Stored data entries
************

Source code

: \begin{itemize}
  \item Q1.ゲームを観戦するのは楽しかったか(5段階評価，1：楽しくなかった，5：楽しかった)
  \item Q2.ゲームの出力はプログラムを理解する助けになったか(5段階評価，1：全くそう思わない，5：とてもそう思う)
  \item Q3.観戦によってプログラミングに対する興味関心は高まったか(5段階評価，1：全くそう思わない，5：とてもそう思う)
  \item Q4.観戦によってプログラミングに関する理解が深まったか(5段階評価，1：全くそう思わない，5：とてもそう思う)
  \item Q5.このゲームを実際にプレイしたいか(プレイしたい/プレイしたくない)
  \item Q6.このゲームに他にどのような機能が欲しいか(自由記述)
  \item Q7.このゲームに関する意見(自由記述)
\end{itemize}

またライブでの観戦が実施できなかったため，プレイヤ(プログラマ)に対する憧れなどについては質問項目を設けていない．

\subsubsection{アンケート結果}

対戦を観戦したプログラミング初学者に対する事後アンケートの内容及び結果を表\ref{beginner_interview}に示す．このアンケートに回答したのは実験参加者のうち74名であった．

************

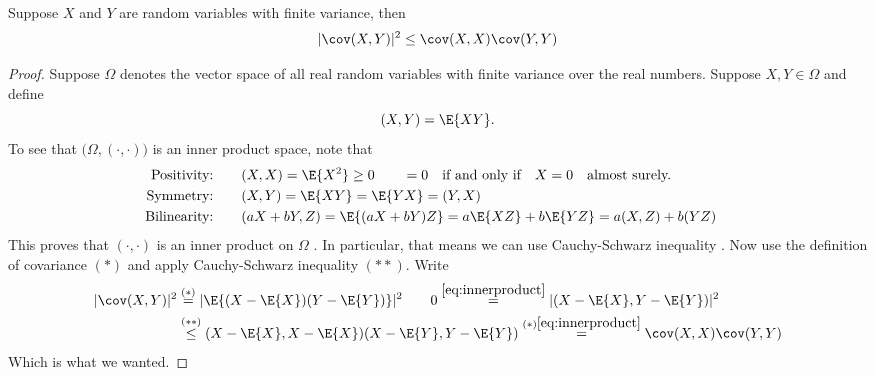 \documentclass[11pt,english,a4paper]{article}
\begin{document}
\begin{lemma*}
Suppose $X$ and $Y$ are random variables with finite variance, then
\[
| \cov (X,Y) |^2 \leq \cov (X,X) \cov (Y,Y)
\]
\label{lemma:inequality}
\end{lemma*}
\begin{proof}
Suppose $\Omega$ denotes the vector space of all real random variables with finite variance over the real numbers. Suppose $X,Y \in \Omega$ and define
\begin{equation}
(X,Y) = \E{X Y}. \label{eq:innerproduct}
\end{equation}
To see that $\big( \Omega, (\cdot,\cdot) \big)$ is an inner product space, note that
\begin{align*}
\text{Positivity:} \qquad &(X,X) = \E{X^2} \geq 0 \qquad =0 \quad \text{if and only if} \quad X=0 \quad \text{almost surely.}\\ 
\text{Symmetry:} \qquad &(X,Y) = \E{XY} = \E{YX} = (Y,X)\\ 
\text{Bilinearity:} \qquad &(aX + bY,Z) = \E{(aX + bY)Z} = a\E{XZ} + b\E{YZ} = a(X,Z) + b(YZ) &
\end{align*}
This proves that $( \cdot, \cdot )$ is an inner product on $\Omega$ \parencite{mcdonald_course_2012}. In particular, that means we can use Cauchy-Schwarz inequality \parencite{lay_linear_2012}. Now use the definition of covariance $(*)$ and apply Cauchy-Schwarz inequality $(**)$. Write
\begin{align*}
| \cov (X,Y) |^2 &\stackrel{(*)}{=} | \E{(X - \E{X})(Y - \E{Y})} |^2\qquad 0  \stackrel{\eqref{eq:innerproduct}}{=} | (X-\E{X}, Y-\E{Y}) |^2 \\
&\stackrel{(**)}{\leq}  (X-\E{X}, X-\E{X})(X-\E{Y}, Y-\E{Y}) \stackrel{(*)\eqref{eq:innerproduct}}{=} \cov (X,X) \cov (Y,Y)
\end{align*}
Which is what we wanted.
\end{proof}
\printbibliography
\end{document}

************

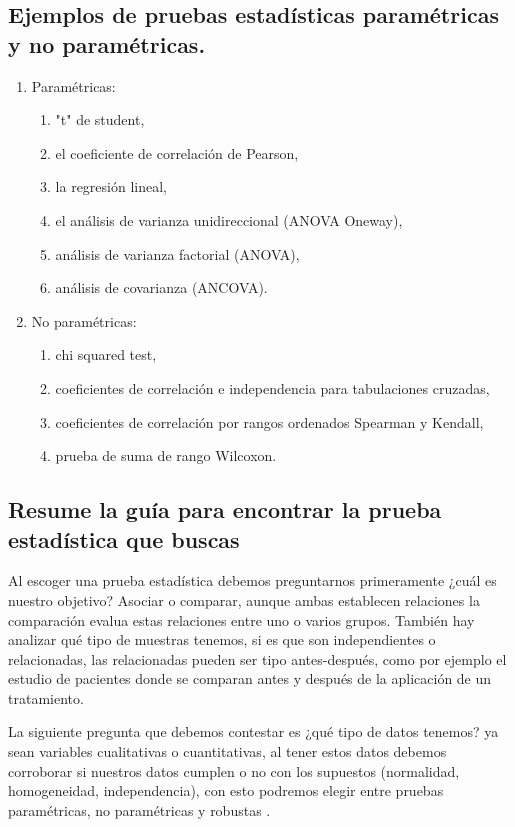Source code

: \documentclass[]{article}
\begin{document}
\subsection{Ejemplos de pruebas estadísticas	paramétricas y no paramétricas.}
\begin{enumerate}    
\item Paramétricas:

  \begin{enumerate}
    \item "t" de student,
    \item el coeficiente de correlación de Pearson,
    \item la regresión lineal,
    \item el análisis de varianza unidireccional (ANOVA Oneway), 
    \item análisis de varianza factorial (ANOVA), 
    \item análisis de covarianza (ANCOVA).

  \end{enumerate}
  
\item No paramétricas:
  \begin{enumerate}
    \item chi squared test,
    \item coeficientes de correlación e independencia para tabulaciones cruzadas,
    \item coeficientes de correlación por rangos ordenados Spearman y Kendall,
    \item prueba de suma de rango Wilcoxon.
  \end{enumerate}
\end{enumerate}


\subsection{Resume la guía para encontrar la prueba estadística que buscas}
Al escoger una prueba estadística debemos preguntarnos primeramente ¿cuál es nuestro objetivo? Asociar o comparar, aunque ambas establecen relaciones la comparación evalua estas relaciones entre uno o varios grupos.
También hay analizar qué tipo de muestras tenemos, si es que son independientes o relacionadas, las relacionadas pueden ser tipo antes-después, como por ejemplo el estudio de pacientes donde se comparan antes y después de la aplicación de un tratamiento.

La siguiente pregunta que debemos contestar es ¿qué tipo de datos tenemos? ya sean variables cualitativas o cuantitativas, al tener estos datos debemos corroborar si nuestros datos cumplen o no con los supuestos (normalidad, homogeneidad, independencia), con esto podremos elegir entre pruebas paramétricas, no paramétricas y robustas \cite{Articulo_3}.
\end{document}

************

• **Work instruction**
From the data, pick out every line that includes "pruebas".

• **Written response**
\subsection{Ejemplos de pruebas estadísticas	paramétricas y no paramétricas.}
La siguiente pregunta que debemos contestar es ¿qué tipo de datos tenemos? ya sean variables cualitativas o cuantitativas, al tener estos datos debemos corroborar si nuestros datos cumplen o no con los supuestos (normalidad, homogeneidad, independencia), con esto podremos elegir entre pruebas paramétricas, no paramétricas y robustas \cite{Articulo_3}.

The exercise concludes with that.